----- DATASET EXCERPTS

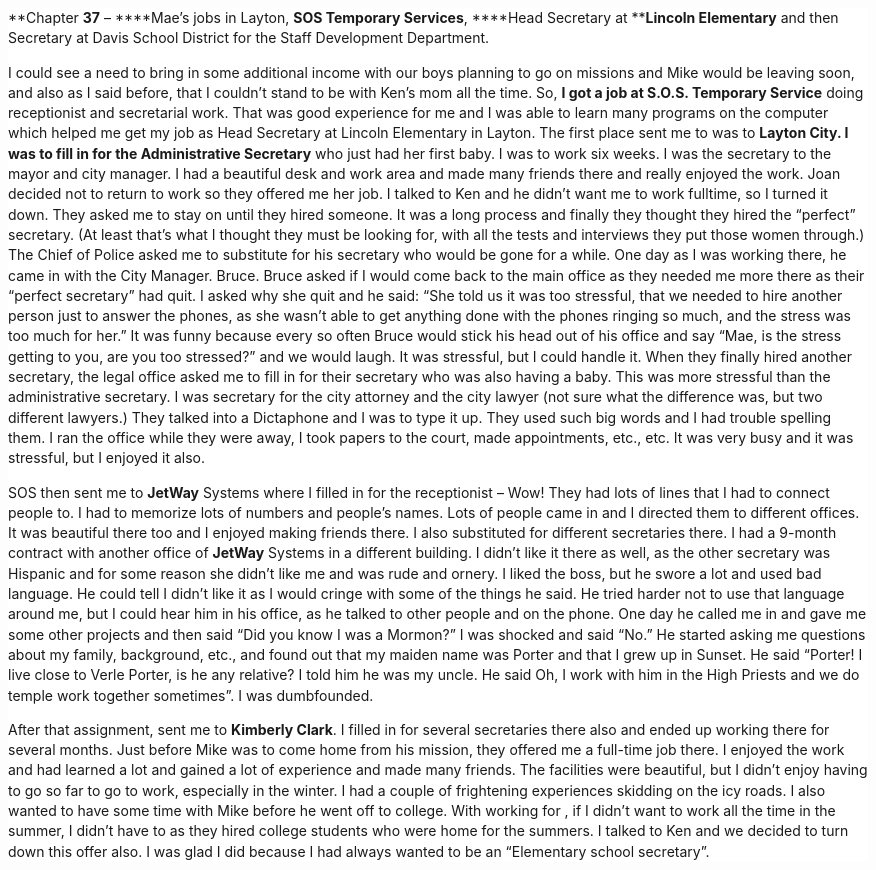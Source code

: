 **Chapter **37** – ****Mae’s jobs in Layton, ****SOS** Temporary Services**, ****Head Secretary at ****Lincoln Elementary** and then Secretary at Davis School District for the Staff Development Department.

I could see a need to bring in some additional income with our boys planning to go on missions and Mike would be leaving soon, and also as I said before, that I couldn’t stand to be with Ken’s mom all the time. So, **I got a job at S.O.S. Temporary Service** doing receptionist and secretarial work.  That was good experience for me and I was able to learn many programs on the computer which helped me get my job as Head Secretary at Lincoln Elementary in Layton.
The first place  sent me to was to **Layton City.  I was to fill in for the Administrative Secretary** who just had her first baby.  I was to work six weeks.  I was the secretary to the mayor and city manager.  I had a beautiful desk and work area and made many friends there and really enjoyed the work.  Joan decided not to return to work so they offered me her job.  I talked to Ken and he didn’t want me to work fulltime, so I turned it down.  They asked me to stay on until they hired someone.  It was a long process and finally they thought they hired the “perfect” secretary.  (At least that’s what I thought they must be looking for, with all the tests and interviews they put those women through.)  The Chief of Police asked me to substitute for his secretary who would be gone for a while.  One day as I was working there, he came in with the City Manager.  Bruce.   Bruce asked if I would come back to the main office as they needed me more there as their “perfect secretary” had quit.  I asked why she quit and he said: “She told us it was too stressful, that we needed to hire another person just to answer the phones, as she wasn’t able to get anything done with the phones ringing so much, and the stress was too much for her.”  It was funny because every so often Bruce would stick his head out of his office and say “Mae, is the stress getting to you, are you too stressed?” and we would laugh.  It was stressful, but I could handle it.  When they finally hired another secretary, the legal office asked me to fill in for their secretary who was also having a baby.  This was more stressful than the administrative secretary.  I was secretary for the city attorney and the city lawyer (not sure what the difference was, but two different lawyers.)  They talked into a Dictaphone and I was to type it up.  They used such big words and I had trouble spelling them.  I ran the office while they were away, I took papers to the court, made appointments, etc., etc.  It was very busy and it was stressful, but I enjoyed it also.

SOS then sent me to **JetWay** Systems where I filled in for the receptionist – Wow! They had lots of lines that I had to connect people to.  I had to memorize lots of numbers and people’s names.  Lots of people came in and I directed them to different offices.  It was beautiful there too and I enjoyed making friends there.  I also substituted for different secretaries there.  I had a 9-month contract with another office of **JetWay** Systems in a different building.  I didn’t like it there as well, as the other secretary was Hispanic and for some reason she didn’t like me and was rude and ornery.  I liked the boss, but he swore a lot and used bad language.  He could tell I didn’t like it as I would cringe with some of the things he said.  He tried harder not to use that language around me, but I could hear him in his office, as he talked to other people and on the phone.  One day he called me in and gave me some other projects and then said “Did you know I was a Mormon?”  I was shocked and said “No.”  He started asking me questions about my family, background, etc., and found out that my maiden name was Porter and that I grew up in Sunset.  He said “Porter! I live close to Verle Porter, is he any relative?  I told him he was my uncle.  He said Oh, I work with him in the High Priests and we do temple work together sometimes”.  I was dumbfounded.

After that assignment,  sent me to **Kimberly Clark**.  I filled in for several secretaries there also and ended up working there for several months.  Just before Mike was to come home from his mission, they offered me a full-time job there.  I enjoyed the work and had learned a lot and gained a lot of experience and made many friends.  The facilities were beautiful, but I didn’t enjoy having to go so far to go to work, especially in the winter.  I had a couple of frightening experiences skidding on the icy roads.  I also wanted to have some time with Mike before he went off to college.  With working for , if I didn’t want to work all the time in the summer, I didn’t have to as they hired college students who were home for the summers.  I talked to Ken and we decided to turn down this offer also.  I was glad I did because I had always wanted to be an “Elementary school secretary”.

----------

• WORK INSTRUCTIONS:
Search the listing above for "Temporary" and copy every line that has it.

• EXERCISE OUTPUT:
: **Chapter **37** – ****Mae’s jobs in Layton, ****SOS** Temporary Services**, ****Head Secretary at ****Lincoln Elementary** and then Secretary at Davis School District for the Staff Development Department.
I could see a need to bring in some additional income with our boys planning to go on missions and Mike would be leaving soon, and also as I said before, that I couldn’t stand to be with Ken’s mom all the time. So, **I got a job at S.O.S. Temporary Service** doing receptionist and secretarial work.  That was good experience for me and I was able to learn many programs on the computer which helped me get my job as Head Secretary at Lincoln Elementary in Layton.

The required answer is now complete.